Friday, November 03, 2006

Reduce the complexity!

Apparently 2D phase correction is a problem with 4 variables. In many cases it can be treated like 4 small adjustments, all with a single variable. Often there are two variables and 2 constants. A simple trick is to store your old spectra. Before processing your latest NOESY, retrieve and observe an older NOESY of yours. Some of the coefficients can be carried over. For beginners it's also advisable to extract the first increment and process it, at least in the case of homo-nuclear spectra. You will discover that some sequences make all peaks positive, other (e.g.: ROESY) make the peaks in the two halves of the spectrum point into opposite directions. Aim for symmetry! Whenever you correct the phase, both in 1D and 2D spectroscopy:

  1. enhance the intensity by an order of magnitude
  2. look only at the tails of the peaks
  3. aim for symmetry

When the first increment is OK, proceed with the two FFT performed on the whole matrix. It may happen that the optimal phase correction of the matrix differs, by a few degrees, by what seemed optimal for the first increment.
By correcting the first increment, you set the phase along the direct dimension. That is really variable and unpredictable. Along the other dimension, the indirect one, I often find that it's enough to set the first order phase correction = 180º (for a NOESY, also set the zero order phase correction = 90º). If this is not your case, set both corrections to zero, set the "pivot" at the center (wrong term, it's a cursor that freezes the phase at a given point of the spectrum). It should be enough to optimize the first order phase correction.

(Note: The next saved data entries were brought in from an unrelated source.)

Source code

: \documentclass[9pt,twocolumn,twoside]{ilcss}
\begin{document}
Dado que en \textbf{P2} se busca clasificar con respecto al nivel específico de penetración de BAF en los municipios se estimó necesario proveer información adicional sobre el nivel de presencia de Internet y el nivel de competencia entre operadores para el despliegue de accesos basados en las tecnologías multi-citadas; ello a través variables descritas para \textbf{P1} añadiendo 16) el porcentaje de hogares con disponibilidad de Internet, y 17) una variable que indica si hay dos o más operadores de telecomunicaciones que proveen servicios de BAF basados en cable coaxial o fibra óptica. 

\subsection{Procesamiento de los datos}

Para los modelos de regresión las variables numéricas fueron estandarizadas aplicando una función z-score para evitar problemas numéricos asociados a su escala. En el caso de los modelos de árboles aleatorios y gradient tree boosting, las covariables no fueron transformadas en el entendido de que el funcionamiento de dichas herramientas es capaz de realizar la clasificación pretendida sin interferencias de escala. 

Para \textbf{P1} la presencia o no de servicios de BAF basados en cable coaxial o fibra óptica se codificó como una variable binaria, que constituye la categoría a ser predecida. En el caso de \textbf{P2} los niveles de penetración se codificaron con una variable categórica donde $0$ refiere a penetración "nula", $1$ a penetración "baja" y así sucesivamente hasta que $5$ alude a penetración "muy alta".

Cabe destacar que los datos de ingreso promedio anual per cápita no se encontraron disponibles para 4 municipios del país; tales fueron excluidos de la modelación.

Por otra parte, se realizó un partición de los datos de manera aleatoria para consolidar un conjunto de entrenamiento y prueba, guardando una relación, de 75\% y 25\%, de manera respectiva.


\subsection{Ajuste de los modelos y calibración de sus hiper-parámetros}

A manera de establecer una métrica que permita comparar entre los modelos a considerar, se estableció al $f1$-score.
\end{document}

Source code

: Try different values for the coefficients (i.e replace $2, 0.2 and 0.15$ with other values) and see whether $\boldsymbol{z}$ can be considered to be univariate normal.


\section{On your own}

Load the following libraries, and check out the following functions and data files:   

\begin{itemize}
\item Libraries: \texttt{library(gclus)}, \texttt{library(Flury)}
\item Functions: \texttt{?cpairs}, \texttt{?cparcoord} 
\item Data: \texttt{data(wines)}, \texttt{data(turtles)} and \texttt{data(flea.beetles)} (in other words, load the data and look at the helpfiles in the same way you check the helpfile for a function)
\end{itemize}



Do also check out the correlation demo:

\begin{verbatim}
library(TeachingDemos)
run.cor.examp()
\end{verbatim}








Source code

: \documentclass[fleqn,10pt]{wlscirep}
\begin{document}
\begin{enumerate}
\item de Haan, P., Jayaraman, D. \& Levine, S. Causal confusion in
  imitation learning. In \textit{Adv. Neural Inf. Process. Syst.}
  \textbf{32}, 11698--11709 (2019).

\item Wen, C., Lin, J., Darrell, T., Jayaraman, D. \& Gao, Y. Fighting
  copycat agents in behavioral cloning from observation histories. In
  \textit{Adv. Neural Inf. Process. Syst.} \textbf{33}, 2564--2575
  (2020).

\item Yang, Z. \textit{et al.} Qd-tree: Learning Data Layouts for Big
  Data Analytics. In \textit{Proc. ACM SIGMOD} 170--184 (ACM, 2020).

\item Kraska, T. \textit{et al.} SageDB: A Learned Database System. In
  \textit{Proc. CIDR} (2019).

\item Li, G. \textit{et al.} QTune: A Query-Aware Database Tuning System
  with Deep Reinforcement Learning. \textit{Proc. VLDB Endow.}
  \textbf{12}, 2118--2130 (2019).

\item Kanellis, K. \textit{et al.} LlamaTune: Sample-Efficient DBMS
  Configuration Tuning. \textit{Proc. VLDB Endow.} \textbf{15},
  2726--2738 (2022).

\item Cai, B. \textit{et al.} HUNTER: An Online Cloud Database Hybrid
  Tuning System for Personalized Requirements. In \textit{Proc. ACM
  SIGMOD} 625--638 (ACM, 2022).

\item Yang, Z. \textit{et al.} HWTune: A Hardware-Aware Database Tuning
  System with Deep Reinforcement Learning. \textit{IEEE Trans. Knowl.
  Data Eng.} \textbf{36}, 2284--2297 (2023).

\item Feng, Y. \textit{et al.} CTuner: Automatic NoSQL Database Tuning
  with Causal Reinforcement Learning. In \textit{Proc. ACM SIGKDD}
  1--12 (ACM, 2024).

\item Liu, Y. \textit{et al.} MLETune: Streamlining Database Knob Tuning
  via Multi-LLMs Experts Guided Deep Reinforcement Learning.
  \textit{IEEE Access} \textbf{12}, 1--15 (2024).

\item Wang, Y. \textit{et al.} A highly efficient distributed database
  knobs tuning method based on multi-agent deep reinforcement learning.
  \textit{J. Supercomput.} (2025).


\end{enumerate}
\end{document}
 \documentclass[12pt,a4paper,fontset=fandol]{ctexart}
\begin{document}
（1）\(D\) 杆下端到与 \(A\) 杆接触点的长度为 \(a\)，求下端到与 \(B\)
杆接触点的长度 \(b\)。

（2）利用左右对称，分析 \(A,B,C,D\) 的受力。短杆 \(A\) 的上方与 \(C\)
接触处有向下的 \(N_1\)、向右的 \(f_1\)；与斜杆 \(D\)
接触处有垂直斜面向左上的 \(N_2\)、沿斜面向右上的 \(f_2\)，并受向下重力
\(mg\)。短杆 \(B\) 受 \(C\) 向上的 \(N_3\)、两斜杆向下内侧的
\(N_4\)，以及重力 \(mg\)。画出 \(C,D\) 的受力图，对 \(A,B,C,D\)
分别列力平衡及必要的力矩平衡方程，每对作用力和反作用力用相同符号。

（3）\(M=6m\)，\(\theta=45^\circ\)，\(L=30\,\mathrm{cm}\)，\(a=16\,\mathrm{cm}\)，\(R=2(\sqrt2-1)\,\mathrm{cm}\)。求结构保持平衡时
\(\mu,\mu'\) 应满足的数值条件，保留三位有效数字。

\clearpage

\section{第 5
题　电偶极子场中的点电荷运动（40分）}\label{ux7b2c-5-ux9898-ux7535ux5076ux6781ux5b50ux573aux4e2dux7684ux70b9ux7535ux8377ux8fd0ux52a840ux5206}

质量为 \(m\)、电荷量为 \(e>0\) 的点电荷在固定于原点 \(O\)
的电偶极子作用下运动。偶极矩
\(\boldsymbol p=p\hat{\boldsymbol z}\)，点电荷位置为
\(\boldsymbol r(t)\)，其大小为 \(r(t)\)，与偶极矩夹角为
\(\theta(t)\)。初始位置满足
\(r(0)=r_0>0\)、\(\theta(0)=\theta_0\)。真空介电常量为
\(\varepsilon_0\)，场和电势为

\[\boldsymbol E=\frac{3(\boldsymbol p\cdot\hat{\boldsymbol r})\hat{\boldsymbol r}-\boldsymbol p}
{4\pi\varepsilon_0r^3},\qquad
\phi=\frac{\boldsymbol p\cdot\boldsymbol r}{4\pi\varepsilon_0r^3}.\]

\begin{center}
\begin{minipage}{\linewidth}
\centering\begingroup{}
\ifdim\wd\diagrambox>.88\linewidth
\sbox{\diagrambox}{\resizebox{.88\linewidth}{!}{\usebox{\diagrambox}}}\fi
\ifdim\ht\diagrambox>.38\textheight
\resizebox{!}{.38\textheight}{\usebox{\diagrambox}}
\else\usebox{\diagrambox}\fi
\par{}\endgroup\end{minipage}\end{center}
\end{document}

Mono-dimensional Correction

It is possible, and advisable, to correct the phase without even touching the control for zero-order correction. Start with an automatic phase correction. Enhance the peaks 10 times. Set the "pivot" on the more-in-phase peak. Optimize the first order correction, focusing on a peak far from the pivot. Enhance the peaks twice (every time you do so you'll notice a residual asymmetry). Move the pivot on the most symmetric peak and continue adjusting. After a while, every peak will be perfectly symmetric, even if you continue enhancing the intensity. Adopting this method, correcting the phase will be simpler than adjusting the volume of your speakers!